Pagination is only provided by SharePoint for GetContent for Folders and
GetChanges.
diff --git a/src/com/google/enterprise/adaptor/sharepoint/SharePointAdaptor.java b/src/com/google/enterprise/adaptor/sharepoint/SharePointAdaptor.java
index 88fbcb5..bcc269d 100644
--- a/src/com/google/enterprise/adaptor/sharepoint/SharePointAdaptor.java
+++ b/src/com/google/enterprise/adaptor/sharepoint/SharePointAdaptor.java
@@ -212,7 +212,7 @@
     for (String contentDatabase : newContentDatabases) {
       SiteDataStub.ContentDatabase cd;
       try {
-        cd = client.getContentContentDatabase(contentDatabase);
+        cd = client.getContentContentDatabase(contentDatabase, false);
       } catch (IOException ex) {
         log.log(Level.WARNING, "Could not retrieve change id for content "

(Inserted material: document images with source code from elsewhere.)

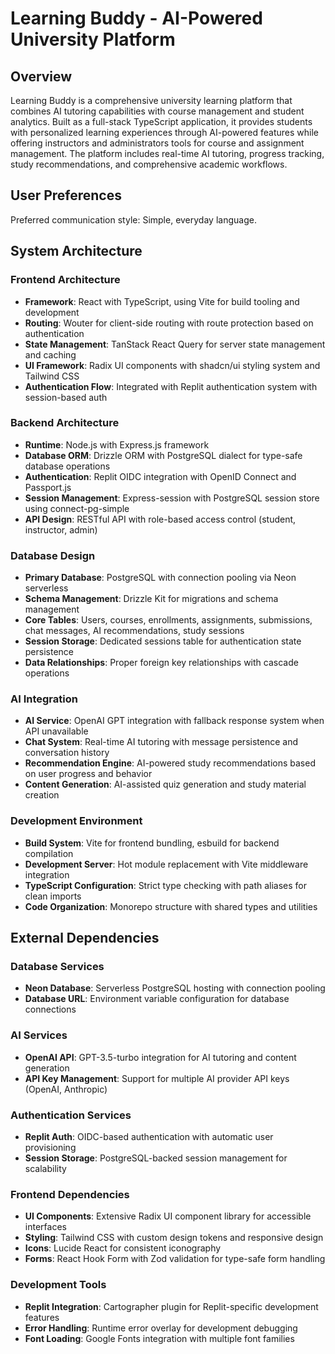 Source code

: # Learning Buddy - AI-Powered University Platform

## Overview

Learning Buddy is a comprehensive university learning platform that combines AI tutoring capabilities with course management and student analytics. Built as a full-stack TypeScript application, it provides students with personalized learning experiences through AI-powered features while offering instructors and administrators tools for course and assignment management. The platform includes real-time AI tutoring, progress tracking, study recommendations, and comprehensive academic workflows.

## User Preferences

Preferred communication style: Simple, everyday language.

## System Architecture

### Frontend Architecture
- **Framework**: React with TypeScript, using Vite for build tooling and development
- **Routing**: Wouter for client-side routing with route protection based on authentication
- **State Management**: TanStack React Query for server state management and caching
- **UI Framework**: Radix UI components with shadcn/ui styling system and Tailwind CSS
- **Authentication Flow**: Integrated with Replit authentication system with session-based auth

### Backend Architecture
- **Runtime**: Node.js with Express.js framework
- **Database ORM**: Drizzle ORM with PostgreSQL dialect for type-safe database operations
- **Authentication**: Replit OIDC integration with OpenID Connect and Passport.js
- **Session Management**: Express-session with PostgreSQL session store using connect-pg-simple
- **API Design**: RESTful API with role-based access control (student, instructor, admin)

### Database Design
- **Primary Database**: PostgreSQL with connection pooling via Neon serverless
- **Schema Management**: Drizzle Kit for migrations and schema management
- **Core Tables**: Users, courses, enrollments, assignments, submissions, chat messages, AI recommendations, study sessions
- **Session Storage**: Dedicated sessions table for authentication state persistence
- **Data Relationships**: Proper foreign key relationships with cascade operations

### AI Integration
- **AI Service**: OpenAI GPT integration with fallback response system when API unavailable
- **Chat System**: Real-time AI tutoring with message persistence and conversation history
- **Recommendation Engine**: AI-powered study recommendations based on user progress and behavior
- **Content Generation**: AI-assisted quiz generation and study material creation

### Development Environment
- **Build System**: Vite for frontend bundling, esbuild for backend compilation
- **Development Server**: Hot module replacement with Vite middleware integration
- **TypeScript Configuration**: Strict type checking with path aliases for clean imports
- **Code Organization**: Monorepo structure with shared types and utilities

## External Dependencies

### Database Services
- **Neon Database**: Serverless PostgreSQL hosting with connection pooling
- **Database URL**: Environment variable configuration for database connections

### AI Services
- **OpenAI API**: GPT-3.5-turbo integration for AI tutoring and content generation
- **API Key Management**: Support for multiple AI provider API keys (OpenAI, Anthropic)

### Authentication Services
- **Replit Auth**: OIDC-based authentication with automatic user provisioning
- **Session Storage**: PostgreSQL-backed session management for scalability

### Frontend Dependencies
- **UI Components**: Extensive Radix UI component library for accessible interfaces
- **Styling**: Tailwind CSS with custom design tokens and responsive design
- **Icons**: Lucide React for consistent iconography
- **Forms**: React Hook Form with Zod validation for type-safe form handling

### Development Tools
- **Replit Integration**: Cartographer plugin for Replit-specific development features
- **Error Handling**: Runtime error overlay for development debugging
- **Font Loading**: Google Fonts integration with multiple font families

             + "database: " + contentDatabase, ex);
@@ -229,15 +229,29 @@
         // this database is gone.
         continue;
       }
+      CursorPaginator<SiteDataStub.SPContentDatabase, String> changesPaginator
+          = client.getChangesContentDatabase(contentDatabase, changeId);
+      SiteDataStub.SPContentDatabase changes;
       try {
-        changeId = client.getModifiedDocIds(contentDatabase, changeId, pusher);
+        while ((changes = changesPaginator.next()) != null) {
+          try {
+            client.getModifiedDocIds(changes, pusher);
+          } catch (XmlProcessingException ex) {
+            log.log(Level.WARNING, "Error parsing changes from content "
+                + "database: " + contentDatabase, ex);
+            // The cursor is guaranteed to be advanced past the position that
+            // failed parsing, so we just ignore the failure and continue
+            // looping.
+          }
+          contentDatabaseChangeId.put(contentDatabase,
+              changesPaginator.getCursor());
+        }
       } catch (IOException ex) {
         log.log(Level.WARNING, "Error getting changes from content database: "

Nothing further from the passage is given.